Although New Year’s Day is more than eight months away, the Cal Poly Rose Float Team is already excited about the competition. This year’s project will be built inside a brand new lab building which is more organized than ever before.
“The big thing about the new lab is that it’s a lot more organized,” said Breana Dixon, a club member and industrial engineering senior. “There’s specific areas where we have all the machining, where it’s all protected so that other people that are working aren’t likely to get hit by flying bits of metal.”

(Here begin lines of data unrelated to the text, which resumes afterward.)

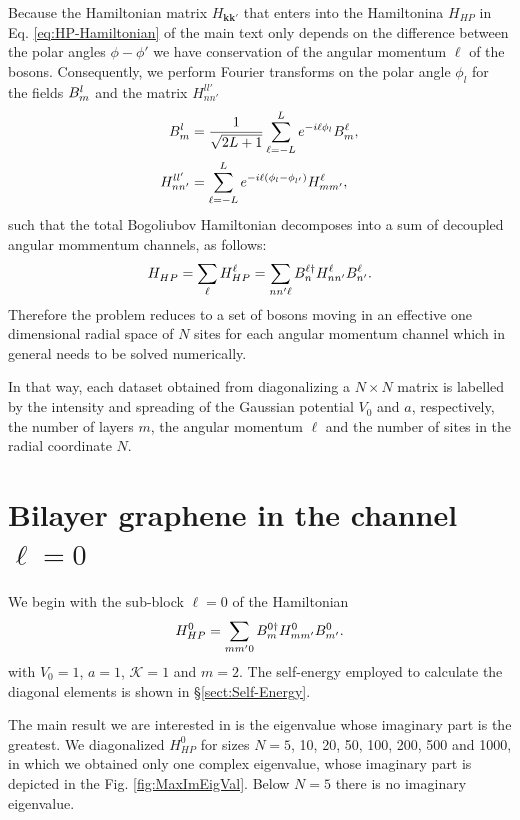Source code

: \documentclass[english,aps,prd,nofootinbib,twocolumn]{revtex4-1}
\begin{document}
Because the Hamiltonian matrix $H_{\mathbf{k k'}}$ that enters into the Hamiltonina $H_{HP}$ in Eq. \eqref{eq:HP-Hamiltonian} of the main text only depends on the difference between the polar angles $\phi-\phi'$ we have conservation of the angular momentum $\ell$ of the bosons. Consequently, we perform Fourier transforms on the polar angle $\phi_{l}$ for the fields $B_{m}^{l\textcolor{white}{\dagger}}$ and the matrix $H_{nn'}^{ll'}$
\begin{equation}
\begin{split}
B_{m}^{l\textcolor{white}{\dagger}} &= 
\frac{1}{\sqrt{2L+1}}\sum_{\ell=-L}^{L}
e^{-i \ell \phi_{l}}B_{m}^{\ell} ,
\\
H_{nn'}^{ll'} &= \sum_{\ell=-L}^{L}
e^{-i \ell (\phi_{l }-\phi_{l'})}
H_{mm'}^{\ell},
\end{split}
\end{equation}
such that the total Bogoliubov Hamiltonian decomposes into a sum of decoupled angular mommentum channels, as follows:
\begin{equation}
H_{HP}^{\textcolor{white}{\ell}} = \sum_{\ell}
H_{HP}^{\ell} = 
\sum_{nn'\ell}
B_{n  }^{\ell\textcolor{black}{\dagger}}
H_{nn'}^{\ell}
B_{n' }^{\ell}.
\end{equation}
Therefore the problem reduces to a set of bosons moving in an effective one dimensional radial space of $N$ sites for each angular momentum channel which in general needs to be solved numerically.	

In that way, each dataset obtained from diagonalizing a $N\times N$ matrix is labelled by the intensity and spreading of the Gaussian potential $V_{0}$ and $a$, respectively, the number of layers $m$, the angular momentum $\ell$ and the number of sites in the radial coordinate $N$.

\section{Bilayer graphene in the channel $\ell=0$}
We begin with the sub-block $\ell = 0$ of the Hamiltonian 
\begin{equation}
H_{HP}^{0} = 
\sum_{mm'0}
B_{m}^{0\textcolor{black}{\dagger}}
H_{mm'}^{0}
B_{m'}^{0}.
\end{equation}
with $V_{0}=1$, $a=1$, $\mathcal{K}=1$ and $m=2$. The self-energy employed to calculate the diagonal elements is shown in \S\ref{sect:Self-Energy}. 

The main result we are interested in is the eigenvalue whose imaginary part is the greatest. We diagonalized $H_{HP}^{0}$ for sizes $N=5$, 10, 20, 50, 100, 200, 500 and 1000, in which we obtained only one complex eigenvalue, whose imaginary part is depicted in the Fig. \ref{fig:MaxImEigVal}. Below $N=5$ there is no imaginary eigenvalue. 
\end{document}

Dixon said the team’s previous workspace posed many problems, like finding the correct part or tool for the job at hand. With the increased emphasis on organization, the new construction process will flow more smoothly. The lab was also designed specifically for the float’s dimensions; a higher ceiling on the new building will give the student workers a better angle for their work on the top of the float structure.
The team is also trying to recruit new members to help with the construction effort. Cal Poly Pomona’s rose float team, which creates half of the float every year, is nearly twice the size of San Luis Obispo’s.
“Right now the program is really small,” Dixon said. “We really want to get more people involved and help the program grow a little bit more.”
The San Luis Obispo team has 10 to 15 members who show up to its weekly meetings; the club is hoping to add more in the near future as the first stages of construction get underway later this month.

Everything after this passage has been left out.